AN HOUR INTO OUR INTERVIEW — as we pull away from the coffee shop parking lot and get ready to head to Third Man Records for a quick photoshoot and a round of crate digging, John Wallace Conradi, better known as Huron John, glances at the flashing “E” on his dashboard.

“Hold up, I gotta get gas then we’ll do whatever we got to do,” he says as he steers into the construction-filled Nashville downtown.

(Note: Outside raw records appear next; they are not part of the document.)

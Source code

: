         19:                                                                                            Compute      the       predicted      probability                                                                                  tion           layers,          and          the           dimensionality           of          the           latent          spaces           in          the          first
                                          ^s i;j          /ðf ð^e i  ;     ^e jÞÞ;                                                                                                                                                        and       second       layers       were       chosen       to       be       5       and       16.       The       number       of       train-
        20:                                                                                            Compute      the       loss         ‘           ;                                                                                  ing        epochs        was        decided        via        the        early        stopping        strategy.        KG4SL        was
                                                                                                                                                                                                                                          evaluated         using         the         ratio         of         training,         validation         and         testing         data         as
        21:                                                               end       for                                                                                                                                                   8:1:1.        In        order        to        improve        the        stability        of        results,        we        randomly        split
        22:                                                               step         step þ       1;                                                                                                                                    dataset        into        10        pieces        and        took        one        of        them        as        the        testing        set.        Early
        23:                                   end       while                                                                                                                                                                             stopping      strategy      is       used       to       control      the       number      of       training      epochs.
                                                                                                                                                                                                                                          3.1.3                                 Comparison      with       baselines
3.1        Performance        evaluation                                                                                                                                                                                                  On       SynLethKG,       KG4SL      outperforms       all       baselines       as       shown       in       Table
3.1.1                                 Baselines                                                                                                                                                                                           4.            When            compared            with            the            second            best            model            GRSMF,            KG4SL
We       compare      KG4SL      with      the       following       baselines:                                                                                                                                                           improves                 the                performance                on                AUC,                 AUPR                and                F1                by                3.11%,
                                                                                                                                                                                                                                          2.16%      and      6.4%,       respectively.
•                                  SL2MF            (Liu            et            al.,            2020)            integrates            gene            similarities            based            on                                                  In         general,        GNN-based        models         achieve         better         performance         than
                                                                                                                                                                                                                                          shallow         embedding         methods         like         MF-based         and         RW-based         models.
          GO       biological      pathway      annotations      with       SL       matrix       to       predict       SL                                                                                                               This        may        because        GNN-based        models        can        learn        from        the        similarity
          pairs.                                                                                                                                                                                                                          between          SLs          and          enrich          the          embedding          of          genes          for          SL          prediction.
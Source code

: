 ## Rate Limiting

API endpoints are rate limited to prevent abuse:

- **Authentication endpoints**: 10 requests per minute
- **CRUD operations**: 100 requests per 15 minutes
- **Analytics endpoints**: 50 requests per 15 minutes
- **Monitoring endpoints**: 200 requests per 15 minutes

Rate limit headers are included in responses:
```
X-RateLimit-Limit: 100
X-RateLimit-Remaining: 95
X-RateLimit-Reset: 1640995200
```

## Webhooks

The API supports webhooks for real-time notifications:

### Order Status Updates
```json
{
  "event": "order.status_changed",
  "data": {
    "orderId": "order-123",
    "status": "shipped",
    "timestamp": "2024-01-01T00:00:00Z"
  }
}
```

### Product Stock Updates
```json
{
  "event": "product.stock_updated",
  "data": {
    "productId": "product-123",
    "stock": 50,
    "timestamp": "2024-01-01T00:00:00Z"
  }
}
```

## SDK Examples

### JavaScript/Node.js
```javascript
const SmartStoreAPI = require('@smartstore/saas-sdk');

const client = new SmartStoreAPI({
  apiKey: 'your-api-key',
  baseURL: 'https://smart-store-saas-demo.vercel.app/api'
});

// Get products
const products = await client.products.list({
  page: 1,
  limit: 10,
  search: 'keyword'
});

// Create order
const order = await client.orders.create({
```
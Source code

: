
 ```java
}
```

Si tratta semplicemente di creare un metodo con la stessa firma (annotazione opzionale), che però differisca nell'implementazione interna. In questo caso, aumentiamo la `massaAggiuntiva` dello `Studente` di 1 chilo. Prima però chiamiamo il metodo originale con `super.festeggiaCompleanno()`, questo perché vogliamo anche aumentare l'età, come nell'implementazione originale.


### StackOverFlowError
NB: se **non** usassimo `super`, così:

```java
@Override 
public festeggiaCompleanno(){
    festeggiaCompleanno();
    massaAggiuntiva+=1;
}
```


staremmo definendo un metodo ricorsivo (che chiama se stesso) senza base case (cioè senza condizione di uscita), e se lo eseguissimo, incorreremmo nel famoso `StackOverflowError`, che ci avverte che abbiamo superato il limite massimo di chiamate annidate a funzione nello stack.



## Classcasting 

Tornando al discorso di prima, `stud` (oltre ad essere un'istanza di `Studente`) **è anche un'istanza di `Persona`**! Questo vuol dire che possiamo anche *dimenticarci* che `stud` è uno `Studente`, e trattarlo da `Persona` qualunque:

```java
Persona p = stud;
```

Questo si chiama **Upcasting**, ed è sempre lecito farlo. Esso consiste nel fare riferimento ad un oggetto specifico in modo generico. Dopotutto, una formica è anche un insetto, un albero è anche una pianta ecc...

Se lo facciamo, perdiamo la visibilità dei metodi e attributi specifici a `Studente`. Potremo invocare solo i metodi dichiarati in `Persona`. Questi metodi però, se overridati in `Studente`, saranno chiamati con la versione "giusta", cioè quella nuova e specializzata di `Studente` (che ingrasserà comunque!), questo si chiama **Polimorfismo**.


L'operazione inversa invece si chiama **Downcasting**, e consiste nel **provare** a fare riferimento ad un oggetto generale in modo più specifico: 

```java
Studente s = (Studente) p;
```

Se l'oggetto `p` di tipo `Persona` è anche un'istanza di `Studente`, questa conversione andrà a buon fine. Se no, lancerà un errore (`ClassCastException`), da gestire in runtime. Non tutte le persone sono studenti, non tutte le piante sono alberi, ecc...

Gas is priced at $4.29 ⁹/₁₀ at the Exxon. John backs his car into the gas slot in the wrong direction, since he got used to driving his friend’s car on their recent spring break trip to Florida. We take a moment to stare at the soaring gas price against the bizarre backdrop of a giant American flag and a McDonald’s sign, recalling how, just moments ago, we were chatting about being the products of a failed American dream through the subject of vaporwave. 

“Part of the meaning behind the genre is that whole old-school, super stereotypical, hyper-capitalistic American ideal,” John explains. “It’s just so fascinating to me. If you look back to the advertisements and music from the ’80s and the ’90s, just the way America was depicted … was almost like they were promising us this future that never arrived. Not to get heavy — I read a lot about that kind of shit — but there's a lot of theories out there that say the hyper-consumerist innocence of America died with 9/11.”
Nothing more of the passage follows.